The authors declare no conflicts of interest.

Figures

FIGURE 1
FIGURE 1
Vashi Creek with sample sites used in this study highlighted (Sites 1–8).
FIGURE 2
FIGURE 2
Evolutionary lineage of Acanthamoeba isolates from Vashi Creek (highlighted in bold) generated using the ASA.S1 region of the 18S rRNA gene and screened against publicly available sequences (NCBI). All isolates clustered most closely with those from the T4 genotype (highlighted blue), while other genotypes (highlighted green) were not represented in our isolates. Lesser related amoebae were highlighted in pink (Protoacanthamoeba) and red (Entamoeba) and similar regions of the 18S gene used for comparison.
FIGURE 3
FIGURE 3
Antibiotic susceptibility of sediment‐associated isolates (a) versus Acanthamoeba‐associated isolates (b) across all sites (1–8). Bacteria showing resistance to none of the antibiotics tested are shown in pink, those resistant to only 1 antibiotic are shown in yellow, and those resistant to multiple antibiotics are shown in orange. p < 0.05 denoted by ‘*‘, p < 0.0001 denoted by ‘ǂ’.
FIGURE 4
FIGURE 4
The influence of sediment‐ or Acanthamoeba‐association on resistance. Pink nodes represent antibiotics; ampicillin (AMP), azithromycin (AZM), chloramphenicol (CHL), ciprofloxacin (CIP), enrofloxacin (ENR), erythromycin (ERY), linezolid (LIN), oxacillin (OXA), streptomycin (STR), sulfamethazine (SUL), sulfamethoxazole/trimethoprim (SXT), tetracycline (TET). Orange node represents sediment‐associated bacteria (SAB), blue node represents Acanthamoeba‐associated bacteria (AAB), edges denote significant correlations (r > 0.4), edge colour represents the type of correlation (Green = positive, Red = negative), edge values represent the correlation coefficient (r). Influence of bacterial association on resistance for all antibiotics is summarised (right of grey dividing line; SAB = orange circle, AAB = blue circle, No clear influence = white circle).
FIGURE 5
FIGURE 5
Percent of sediment‐ (orange bars) and Acanthamoeba‐associated bacteria (blue bars) resistant to screened antibiotics selected on (a) LB agar; n = 162; 83 SAB, 79 AAB and (b) cetrimide agar; n = 129; 51 SAB, 78 AAB. Isolates were screened in triplicate. Data are percent of isolates resistant from respective conditions SAB or AAB. Error bars denote 95% confidence interval (Wilson method), significance denoted by ‘**’ for p < 0.01, ‘***’ for p < 0.001 and ‘****’ for p < 0.0001 as determined by Fisher's exact test.
FIGURE 6
FIGURE 6
Average multiple antibiotic (MAR) index for isolates selected for on LB agar, cetrimide agar, and combined data from both LB and cetrimide agar conditions.
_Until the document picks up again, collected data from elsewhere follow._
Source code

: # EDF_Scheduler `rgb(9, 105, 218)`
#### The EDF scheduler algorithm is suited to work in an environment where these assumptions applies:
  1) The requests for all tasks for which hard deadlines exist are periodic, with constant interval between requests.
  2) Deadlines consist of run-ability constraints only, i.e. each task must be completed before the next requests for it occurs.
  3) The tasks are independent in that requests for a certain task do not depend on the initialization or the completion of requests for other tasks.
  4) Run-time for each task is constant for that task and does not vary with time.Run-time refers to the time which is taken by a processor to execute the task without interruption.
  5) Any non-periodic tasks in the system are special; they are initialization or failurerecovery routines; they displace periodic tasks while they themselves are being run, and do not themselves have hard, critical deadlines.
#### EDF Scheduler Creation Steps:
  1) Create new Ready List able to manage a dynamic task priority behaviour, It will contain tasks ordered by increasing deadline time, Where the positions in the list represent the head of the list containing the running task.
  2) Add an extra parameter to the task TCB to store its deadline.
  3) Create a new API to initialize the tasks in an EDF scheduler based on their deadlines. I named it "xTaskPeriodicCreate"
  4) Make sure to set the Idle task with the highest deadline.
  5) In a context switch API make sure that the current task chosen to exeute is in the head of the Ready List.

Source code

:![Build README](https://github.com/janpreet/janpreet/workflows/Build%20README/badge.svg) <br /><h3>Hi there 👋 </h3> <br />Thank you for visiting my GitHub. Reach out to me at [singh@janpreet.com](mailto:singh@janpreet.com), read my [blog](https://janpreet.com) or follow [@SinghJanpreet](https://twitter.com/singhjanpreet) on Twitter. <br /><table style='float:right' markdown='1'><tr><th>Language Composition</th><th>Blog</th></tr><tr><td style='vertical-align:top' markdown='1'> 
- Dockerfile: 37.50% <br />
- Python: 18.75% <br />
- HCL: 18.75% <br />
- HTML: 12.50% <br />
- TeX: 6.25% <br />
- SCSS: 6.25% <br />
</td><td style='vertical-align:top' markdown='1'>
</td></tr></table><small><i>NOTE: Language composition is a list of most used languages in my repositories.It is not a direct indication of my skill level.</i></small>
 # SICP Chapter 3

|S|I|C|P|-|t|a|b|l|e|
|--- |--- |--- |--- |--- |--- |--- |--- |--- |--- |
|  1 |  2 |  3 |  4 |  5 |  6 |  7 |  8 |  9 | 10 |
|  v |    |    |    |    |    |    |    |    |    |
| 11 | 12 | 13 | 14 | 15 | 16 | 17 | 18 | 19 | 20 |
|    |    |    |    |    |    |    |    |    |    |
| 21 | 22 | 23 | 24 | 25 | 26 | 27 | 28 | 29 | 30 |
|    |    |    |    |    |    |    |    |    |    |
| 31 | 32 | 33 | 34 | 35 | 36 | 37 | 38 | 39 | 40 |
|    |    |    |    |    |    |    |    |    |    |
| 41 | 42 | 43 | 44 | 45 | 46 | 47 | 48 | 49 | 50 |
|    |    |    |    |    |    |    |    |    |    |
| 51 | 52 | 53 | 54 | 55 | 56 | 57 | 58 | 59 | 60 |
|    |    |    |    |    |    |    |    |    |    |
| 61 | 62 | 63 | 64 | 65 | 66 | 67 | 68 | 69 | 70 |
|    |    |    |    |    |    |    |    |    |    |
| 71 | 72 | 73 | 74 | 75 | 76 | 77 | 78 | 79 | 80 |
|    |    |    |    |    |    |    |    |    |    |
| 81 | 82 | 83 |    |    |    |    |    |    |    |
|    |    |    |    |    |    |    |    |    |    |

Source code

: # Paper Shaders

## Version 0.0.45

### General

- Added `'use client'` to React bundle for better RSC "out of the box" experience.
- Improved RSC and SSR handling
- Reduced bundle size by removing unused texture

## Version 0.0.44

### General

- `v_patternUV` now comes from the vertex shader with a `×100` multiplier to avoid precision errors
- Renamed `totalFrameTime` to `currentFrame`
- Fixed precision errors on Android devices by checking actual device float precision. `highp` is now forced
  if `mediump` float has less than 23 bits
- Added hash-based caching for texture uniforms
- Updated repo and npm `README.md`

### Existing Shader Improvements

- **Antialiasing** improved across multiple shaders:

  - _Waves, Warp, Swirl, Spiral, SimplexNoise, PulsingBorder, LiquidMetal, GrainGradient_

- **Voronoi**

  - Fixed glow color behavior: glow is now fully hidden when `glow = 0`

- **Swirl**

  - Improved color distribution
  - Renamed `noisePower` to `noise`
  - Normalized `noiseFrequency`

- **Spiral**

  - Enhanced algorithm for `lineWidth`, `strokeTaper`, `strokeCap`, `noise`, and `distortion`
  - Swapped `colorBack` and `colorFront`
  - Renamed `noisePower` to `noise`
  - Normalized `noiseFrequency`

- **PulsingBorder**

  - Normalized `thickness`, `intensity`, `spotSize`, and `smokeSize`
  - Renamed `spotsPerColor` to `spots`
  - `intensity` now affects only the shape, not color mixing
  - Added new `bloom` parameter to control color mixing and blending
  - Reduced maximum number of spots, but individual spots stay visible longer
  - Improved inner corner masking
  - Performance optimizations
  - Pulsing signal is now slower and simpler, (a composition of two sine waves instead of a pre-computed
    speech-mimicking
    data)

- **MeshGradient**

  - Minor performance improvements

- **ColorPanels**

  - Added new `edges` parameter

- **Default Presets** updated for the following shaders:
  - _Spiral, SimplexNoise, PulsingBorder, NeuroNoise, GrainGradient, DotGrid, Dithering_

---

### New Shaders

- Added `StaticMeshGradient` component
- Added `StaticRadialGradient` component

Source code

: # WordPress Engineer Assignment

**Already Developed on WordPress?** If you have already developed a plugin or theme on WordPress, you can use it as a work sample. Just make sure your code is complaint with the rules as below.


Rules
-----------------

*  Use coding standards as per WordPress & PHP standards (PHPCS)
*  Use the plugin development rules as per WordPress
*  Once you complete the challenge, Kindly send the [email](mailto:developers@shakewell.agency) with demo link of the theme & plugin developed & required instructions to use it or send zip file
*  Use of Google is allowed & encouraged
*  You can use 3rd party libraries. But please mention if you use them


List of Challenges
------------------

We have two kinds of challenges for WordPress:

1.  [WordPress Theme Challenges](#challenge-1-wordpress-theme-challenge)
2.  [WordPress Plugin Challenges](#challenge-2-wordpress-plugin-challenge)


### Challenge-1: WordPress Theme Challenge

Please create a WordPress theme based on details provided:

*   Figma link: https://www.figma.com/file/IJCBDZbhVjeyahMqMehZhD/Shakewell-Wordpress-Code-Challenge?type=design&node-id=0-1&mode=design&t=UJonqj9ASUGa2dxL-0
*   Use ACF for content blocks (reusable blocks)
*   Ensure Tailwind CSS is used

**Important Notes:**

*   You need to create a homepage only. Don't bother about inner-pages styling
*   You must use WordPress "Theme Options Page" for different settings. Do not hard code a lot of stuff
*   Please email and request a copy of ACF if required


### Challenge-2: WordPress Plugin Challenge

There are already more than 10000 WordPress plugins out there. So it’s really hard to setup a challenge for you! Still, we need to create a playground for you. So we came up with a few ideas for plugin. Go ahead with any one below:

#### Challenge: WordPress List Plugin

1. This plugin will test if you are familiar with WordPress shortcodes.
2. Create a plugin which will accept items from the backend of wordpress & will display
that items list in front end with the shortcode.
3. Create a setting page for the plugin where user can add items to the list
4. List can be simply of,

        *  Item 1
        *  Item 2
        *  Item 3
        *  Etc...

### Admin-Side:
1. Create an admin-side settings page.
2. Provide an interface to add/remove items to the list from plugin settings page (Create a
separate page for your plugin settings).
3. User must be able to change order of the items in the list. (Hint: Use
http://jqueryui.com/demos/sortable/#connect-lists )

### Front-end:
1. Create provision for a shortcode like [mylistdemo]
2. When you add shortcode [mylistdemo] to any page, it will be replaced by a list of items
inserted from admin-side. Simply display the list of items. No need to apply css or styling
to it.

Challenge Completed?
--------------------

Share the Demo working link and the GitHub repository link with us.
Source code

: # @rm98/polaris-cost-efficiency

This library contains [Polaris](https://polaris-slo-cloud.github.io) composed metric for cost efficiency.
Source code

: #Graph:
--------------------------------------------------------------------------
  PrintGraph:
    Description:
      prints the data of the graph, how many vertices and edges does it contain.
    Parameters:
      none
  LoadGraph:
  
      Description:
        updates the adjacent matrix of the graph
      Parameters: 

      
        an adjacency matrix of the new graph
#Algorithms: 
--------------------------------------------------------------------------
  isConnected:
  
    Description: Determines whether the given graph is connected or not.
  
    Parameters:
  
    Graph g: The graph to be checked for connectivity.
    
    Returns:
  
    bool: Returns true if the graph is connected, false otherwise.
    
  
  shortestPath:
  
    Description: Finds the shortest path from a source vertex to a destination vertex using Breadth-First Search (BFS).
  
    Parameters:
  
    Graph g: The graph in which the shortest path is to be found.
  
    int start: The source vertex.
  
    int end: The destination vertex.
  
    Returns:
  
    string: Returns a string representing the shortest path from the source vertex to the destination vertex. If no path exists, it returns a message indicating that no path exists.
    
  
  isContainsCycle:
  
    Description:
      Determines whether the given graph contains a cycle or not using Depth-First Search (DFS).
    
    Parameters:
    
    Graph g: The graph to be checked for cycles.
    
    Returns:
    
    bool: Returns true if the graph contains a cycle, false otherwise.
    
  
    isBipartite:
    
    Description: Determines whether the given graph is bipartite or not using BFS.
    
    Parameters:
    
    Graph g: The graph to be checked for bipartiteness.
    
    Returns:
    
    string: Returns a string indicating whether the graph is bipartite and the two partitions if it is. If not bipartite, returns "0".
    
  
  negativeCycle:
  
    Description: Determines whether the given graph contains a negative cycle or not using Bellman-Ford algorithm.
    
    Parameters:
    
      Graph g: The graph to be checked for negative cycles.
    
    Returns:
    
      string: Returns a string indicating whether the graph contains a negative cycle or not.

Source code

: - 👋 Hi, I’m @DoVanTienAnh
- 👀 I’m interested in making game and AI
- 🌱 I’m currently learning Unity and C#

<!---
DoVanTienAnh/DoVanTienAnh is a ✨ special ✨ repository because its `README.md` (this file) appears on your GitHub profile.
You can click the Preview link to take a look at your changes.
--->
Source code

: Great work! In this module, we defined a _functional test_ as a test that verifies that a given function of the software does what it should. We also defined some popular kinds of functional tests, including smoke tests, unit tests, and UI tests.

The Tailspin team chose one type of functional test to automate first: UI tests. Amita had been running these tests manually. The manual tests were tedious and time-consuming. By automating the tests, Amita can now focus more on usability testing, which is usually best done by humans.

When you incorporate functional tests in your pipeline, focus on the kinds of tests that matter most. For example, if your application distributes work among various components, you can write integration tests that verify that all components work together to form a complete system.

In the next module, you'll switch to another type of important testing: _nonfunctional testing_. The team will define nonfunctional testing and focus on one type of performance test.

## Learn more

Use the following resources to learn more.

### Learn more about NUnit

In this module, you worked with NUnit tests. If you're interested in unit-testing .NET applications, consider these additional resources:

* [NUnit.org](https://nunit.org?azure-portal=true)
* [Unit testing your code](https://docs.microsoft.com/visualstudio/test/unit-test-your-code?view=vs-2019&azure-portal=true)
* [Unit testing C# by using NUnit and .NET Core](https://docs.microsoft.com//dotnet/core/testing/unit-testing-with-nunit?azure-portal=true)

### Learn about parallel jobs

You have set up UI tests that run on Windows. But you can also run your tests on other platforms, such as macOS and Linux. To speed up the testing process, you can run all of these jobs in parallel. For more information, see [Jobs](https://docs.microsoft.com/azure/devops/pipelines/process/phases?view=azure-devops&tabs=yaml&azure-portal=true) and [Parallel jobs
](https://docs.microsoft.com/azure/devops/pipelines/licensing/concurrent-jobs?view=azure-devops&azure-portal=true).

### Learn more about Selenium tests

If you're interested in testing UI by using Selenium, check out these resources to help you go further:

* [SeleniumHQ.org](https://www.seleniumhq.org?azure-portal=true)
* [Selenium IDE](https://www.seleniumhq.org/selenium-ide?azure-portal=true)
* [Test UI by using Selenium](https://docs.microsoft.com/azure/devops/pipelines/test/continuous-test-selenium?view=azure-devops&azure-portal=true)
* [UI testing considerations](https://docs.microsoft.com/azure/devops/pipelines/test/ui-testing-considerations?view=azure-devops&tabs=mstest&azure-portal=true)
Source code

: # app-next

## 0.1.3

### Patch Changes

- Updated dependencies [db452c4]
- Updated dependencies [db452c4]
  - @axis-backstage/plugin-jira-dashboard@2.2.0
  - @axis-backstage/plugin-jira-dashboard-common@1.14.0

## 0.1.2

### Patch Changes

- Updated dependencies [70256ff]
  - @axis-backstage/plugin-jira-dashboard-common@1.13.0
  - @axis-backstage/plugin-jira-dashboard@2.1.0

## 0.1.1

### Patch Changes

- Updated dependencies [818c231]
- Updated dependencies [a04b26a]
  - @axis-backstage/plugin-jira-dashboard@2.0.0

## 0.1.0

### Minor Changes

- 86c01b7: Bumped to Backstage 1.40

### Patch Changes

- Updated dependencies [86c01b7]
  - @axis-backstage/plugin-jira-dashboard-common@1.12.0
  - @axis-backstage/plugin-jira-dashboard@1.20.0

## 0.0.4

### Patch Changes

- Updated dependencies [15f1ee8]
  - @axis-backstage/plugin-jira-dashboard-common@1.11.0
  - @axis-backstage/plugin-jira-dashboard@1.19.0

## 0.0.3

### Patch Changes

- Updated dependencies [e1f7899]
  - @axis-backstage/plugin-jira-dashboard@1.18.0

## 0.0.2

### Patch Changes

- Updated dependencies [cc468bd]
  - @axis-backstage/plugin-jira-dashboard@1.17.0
This plot illustrates the distribution of bacterial MAR index in sediment‐associated bacterial communities (SAB; orange) and Acanthamoeba‐associated bacterial communities (AAB; blue). The shaded shapes illustrate the spread and relative frequency of values, where greater width indicates a higher density of isolates with that MAR index. The median is denoted by a white cross, the shaded box shows the interquartile range. Individual points are overlaid to display the underlying data. Sample sizes: SAB (n = 83, 51, 134), AAB (n = 79, 78, and 157). Significance denoted by ‘****’ for p < 0.0001 as determined by the Mann–Whitney U test.
FIGURE 7
FIGURE 7
Radar plot summarising correlations of potentially toxic elements (PTEs) with antibiotic resistance in sediment‐associated (SAB; orange) and Acanthamoeba‐associated bacterial communities (AAB; blue). Correlations were weighted and stabilised using Fisher's z transformation, and values were back‐transformed to r for interpretation. Axes represent individual PTEs, with the plotted lines showing the overall strength of association for SAB and AAB. PTEs: Aluminium (Al), arsenic (As), calcium (Ca), cadmium (Cd), cobalt (Co), chromium (Cr), copper (Cu), iron (Fe), magnesium (Mg), manganese (Mn), nickel (Ni), lead (Pb), vanadium (V) and zinc (Zn).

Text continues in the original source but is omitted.